Working at the local processing plant, Marcos is in the business of slaughtering humans—though no one calls them that anymore.
His wife has left him, his father is sinking into dementia, and Marcos tries not to think too hard about how he makes a living. After all, it happened so quickly. First, it was reported that an infectious virus has made all animal meat poisonous to humans. Then governments initiated the “Transition.” Now, eating human meat—“special meat”—is legal. Marcos tries to stick to numbers, consignments, processing.
Then one day he’s given a gift: a live specimen of the finest quality. Though he’s aware that any form of personal contact is forbidden on pain of death, little by little he starts to treat her like a human being. And soon, he becomes tortured by what has been lost—and what might still be saved.
Right from the off, before you even open the front cover of this book, Tender Is The Flesh, originally written by Agustina Bazterrica & wonderfully translated by Sarah Moses, hits you with its horrific premise. I’ve read plenty of novels that have a great concept or core idea, however the execution is not great.
This is not one of them.
In fact, the execution is delicious. The executions are plentiful.
Be prepared to be very uncomfortable for 200 plus pages, and maybe think about switching to a vegan diet whilst you’re at it.
Tender Is The Flesh tells the story of a world ravaged by a virus that renders all animals, especially animal meat, fatally toxic to humans. We follow Marcos through a particularly turbulent part of his life where he finds his own ideology conflicting with that of the new world order.
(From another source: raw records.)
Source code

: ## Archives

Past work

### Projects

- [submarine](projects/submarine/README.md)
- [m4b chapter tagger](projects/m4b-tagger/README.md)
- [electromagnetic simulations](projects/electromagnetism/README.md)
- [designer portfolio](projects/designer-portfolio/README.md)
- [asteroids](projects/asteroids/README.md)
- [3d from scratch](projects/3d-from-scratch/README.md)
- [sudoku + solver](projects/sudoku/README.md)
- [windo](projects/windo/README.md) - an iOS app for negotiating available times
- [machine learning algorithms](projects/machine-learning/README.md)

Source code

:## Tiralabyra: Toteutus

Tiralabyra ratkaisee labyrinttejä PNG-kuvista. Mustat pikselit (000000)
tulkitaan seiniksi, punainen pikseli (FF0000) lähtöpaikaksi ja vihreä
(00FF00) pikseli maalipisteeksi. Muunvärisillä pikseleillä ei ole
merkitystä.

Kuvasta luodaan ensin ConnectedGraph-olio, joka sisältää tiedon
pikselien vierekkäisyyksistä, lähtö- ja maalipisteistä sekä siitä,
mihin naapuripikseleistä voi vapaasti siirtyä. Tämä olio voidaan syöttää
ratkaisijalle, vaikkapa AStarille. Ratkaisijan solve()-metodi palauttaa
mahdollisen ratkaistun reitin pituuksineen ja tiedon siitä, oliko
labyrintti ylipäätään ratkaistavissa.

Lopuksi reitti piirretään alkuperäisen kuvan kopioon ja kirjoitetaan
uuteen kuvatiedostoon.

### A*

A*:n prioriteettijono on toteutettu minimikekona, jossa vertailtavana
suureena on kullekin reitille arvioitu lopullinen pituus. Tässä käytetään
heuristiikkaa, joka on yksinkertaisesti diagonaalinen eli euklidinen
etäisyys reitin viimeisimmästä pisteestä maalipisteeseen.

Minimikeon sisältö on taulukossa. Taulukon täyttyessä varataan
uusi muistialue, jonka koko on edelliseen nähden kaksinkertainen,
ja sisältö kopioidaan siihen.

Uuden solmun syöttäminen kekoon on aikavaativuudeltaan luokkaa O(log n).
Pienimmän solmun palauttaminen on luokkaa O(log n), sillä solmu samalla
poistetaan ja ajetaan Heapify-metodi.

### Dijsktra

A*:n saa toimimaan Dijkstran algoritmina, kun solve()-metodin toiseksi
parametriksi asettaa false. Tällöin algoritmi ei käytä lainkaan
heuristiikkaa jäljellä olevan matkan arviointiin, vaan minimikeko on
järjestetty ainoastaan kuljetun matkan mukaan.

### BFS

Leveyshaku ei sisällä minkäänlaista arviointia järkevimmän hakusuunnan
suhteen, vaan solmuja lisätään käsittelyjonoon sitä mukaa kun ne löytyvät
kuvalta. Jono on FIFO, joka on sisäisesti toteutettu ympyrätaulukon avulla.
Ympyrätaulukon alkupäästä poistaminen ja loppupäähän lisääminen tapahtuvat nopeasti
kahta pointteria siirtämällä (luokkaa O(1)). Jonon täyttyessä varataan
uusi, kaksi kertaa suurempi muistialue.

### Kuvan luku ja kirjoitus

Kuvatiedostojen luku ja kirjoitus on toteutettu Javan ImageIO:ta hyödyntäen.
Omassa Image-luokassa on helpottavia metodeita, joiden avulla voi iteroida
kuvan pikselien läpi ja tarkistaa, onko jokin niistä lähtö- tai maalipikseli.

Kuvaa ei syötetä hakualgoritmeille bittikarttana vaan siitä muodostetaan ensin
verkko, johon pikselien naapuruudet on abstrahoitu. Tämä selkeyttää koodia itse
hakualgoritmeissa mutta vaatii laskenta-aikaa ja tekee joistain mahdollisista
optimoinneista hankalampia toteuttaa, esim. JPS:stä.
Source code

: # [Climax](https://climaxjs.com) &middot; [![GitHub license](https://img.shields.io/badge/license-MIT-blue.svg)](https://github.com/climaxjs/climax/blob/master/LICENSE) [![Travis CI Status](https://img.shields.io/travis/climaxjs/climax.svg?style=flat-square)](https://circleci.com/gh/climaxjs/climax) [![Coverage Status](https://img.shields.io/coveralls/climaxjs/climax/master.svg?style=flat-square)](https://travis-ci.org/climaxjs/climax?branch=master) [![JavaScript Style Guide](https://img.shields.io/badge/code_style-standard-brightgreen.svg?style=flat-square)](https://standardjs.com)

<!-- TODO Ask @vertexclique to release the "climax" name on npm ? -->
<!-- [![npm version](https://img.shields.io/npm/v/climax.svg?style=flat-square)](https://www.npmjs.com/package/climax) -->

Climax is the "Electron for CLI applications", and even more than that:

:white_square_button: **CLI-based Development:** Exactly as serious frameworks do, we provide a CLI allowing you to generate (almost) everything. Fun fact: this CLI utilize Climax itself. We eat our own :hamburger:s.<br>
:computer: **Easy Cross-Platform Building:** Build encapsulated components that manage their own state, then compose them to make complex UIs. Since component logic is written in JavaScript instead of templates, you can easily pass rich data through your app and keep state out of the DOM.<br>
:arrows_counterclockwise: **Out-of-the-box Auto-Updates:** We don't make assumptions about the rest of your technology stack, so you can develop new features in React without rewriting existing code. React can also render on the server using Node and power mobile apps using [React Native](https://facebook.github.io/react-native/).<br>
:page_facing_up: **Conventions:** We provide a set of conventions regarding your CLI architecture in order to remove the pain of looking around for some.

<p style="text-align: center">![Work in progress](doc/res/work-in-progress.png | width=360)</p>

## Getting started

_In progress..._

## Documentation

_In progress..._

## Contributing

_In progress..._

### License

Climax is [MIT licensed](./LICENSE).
I must now apologise, because the rest of my review will be sparse yet also just total rambling nonsense. Genuinely, my best recommendation that I can give to you, dear review reader, is to just pick the book up with the information you currently have from the above, and just give it a go. It reads very quickly (I read this in 2 separate 2 hour chunks, but I reckon you guys could do it even quicker). However, if you want to know more, keep reading!
Tender Is The Flesh is a very Orwellian tale, that of controlling governments, euphemisms for horrific acts of brutality becoming the societal norm, people kept in line by baseless fear. It shows a world that has lost it’s humanity, it’s empathy towards others, and so the people simply are, they exist and nothing more. Marcos as a character is interesting to follow, and the slow progression in his contempt for this world that has nothing left to fight for is truly gripping.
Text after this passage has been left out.